The company earlier provided corporate guarantee to Indian bank on
behalf of Brooks Steriscience Limited of Rs.1939 lakhs and during the period Brooks
Steriscience Limited repaid entire loan to Indian Bank.
31. Contracts and arrangements with Related Parties
All transactions of the Company with Related Parties are in the
ordinary course of business and at arm's length. Information about the transactions with
Related Parties is presented in Note No. 36(b) in Notes to the Accounts.

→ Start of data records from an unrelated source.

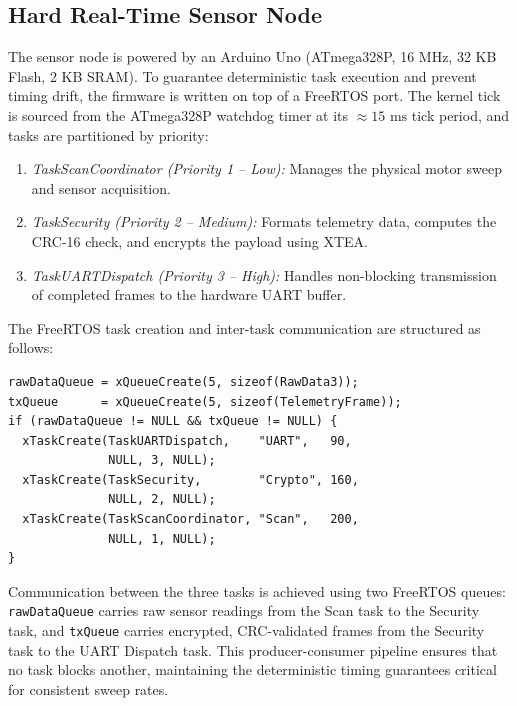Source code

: \documentclass[conference]{IEEEtran}
\begin{document}
\subsection{Hard Real-Time Sensor Node}
\label{subsec:sensor_node}
The sensor node is powered by an Arduino Uno (ATmega328P, 16 MHz, 32 KB Flash, 2 KB SRAM). To guarantee deterministic task execution and prevent timing drift, the firmware is written on top of a FreeRTOS port. The kernel tick is sourced from the ATmega328P watchdog timer at its $\approx 15\text{ ms}$ tick period, and tasks are partitioned by priority:

\begin{enumerate}
    \item \textit{TaskScanCoordinator (Priority 1 -- Low):} Manages the physical motor sweep and sensor acquisition.
    \item \textit{TaskSecurity (Priority 2 -- Medium):} Formats telemetry data, computes the CRC-16 check, and encrypts the payload using XTEA.
    \item \textit{TaskUARTDispatch (Priority 3 -- High):} Handles non-blocking transmission of completed frames to the hardware UART buffer.
\end{enumerate}

The FreeRTOS task creation and inter-task communication are structured as follows:

\begin{lstlisting}[style=cppstyle, caption={FreeRTOS task initialization on the sensor node.}, label={lst:freertos_init}]
rawDataQueue = xQueueCreate(5, sizeof(RawData3));
txQueue      = xQueueCreate(5, sizeof(TelemetryFrame));
if (rawDataQueue != NULL && txQueue != NULL) {
  xTaskCreate(TaskUARTDispatch,    "UART",   90,
              NULL, 3, NULL);
  xTaskCreate(TaskSecurity,        "Crypto", 160,
              NULL, 2, NULL);
  xTaskCreate(TaskScanCoordinator, "Scan",   200,
              NULL, 1, NULL);
}
\end{lstlisting}

Communication between the three tasks is achieved using two FreeRTOS queues: \texttt{rawDataQueue} carries raw sensor readings from the Scan task to the Security task, and \texttt{txQueue} carries encrypted, CRC-validated frames from the Security task to the UART Dispatch task. This producer-consumer pipeline ensures that no task blocks another, maintaining the deterministic timing guarantees critical for consistent sweep rates.
\end{document}

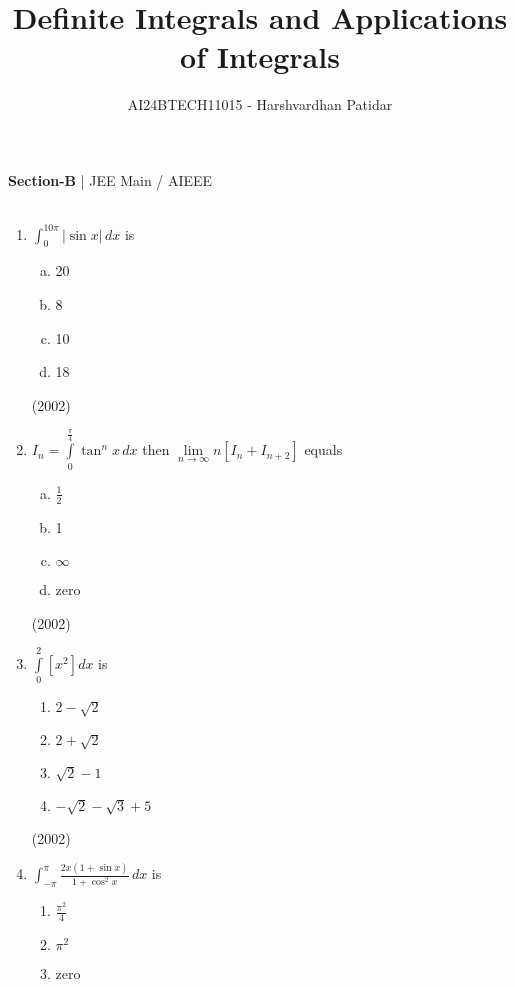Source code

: \documentclass[journal,12pt,twocolumn]{IEEEtran}
\theoremstyle{remark}
\begin{document}

\vspace{3cm}

\title{Definite Integrals and Applications of Integrals}
\author{AI24BTECH11015 - Harshvardhan Patidar}
\maketitle
\newpage
\bigskip

\renewcommand{\thefigure}{\theenumi}
\renewcommand{\thetable}{\theenumi}


\textbf{Section-B} | JEE Main / AIEEE \\ \\
\begin{enumerate}[1.]
	\item 
		$\int_0^{10\pi} | \sin x| \, dx$ is  
		\begin{enumerate} [(a)]
			\item 20\item 8\item 10\item 18
		\end{enumerate} 
		\hfill (2002)
	\item
			$I_n = \int \limits_{0}^{\frac{\pi}{4}} \tan^n x \, dx$ then $\lim \limits_{n \to \infty} n[I_n + I_{n+2}]$ equals 
				\begin{enumerate} [(a)]
					\item $\frac{1}{2}$
	 				\item 1
					\item $\infty$
					\item zero
	 			\end{enumerate}
				\hfill(2002)
	\item
		$ \int \limits_0^2 [x^2]dx $ is  
			\begin{enumerate}
				\item $2-\sqrt2$
				 \item $2+\sqrt2$
				\item $\sqrt2 - 1$
				\item $-\sqrt2 - \sqrt3 + 5$
			\end{enumerate}
			\hfill (2002)
	\item 
		$ \int_{-\pi}^{\pi} \frac{2x(1 + \sin x)}{1+\cos^2 x} \, dx$ is
			\begin{enumerate}
					\item $\frac{\pi^2}{4}$
					\item $\pi^2$
					\item zero

\end{enumerate}
\end{enumerate}
\end{document}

Form AOC - 2 pursuant to the provisions of Section 134 (3) (h) of the
Companies Act, 2013, read with Rule 8 (2) of the Companies (Accounts) Rules, 2014 is given
as Annexure 7 to this Directors' Report.
32. Risk Management Policy
The Company does not have any Risk Management Committee due to the
non-applicability of the provisions of Regulation 21 of the Listing Regulations, whereas
the Company has Risk Management Plan. Business Continuity Plans are periodically reviewed
and tested to enhance their relevance. The Risk Management Framework covering business,
operational and financial risk is being continuously reviewed by the Audit Committee. At
present, in the opinion of the Board of Directors, there are no risks which may threaten
the existence of the Company.
33. Disclosure pursuant to Section 197 of the Companies Act, 2013 read
with Rule 5 of the Companies (Appointment and Remuneration of Managerial Personnel) Rules,
2014.
The information required pursuant to Section 197 of the Companies Act,
2013 read with Rule 5(1) of the Companies (Appointment and Remuneration of Managerial
Personnel) Rules, 2014 is given in Annexure 8 to this Directors' Report.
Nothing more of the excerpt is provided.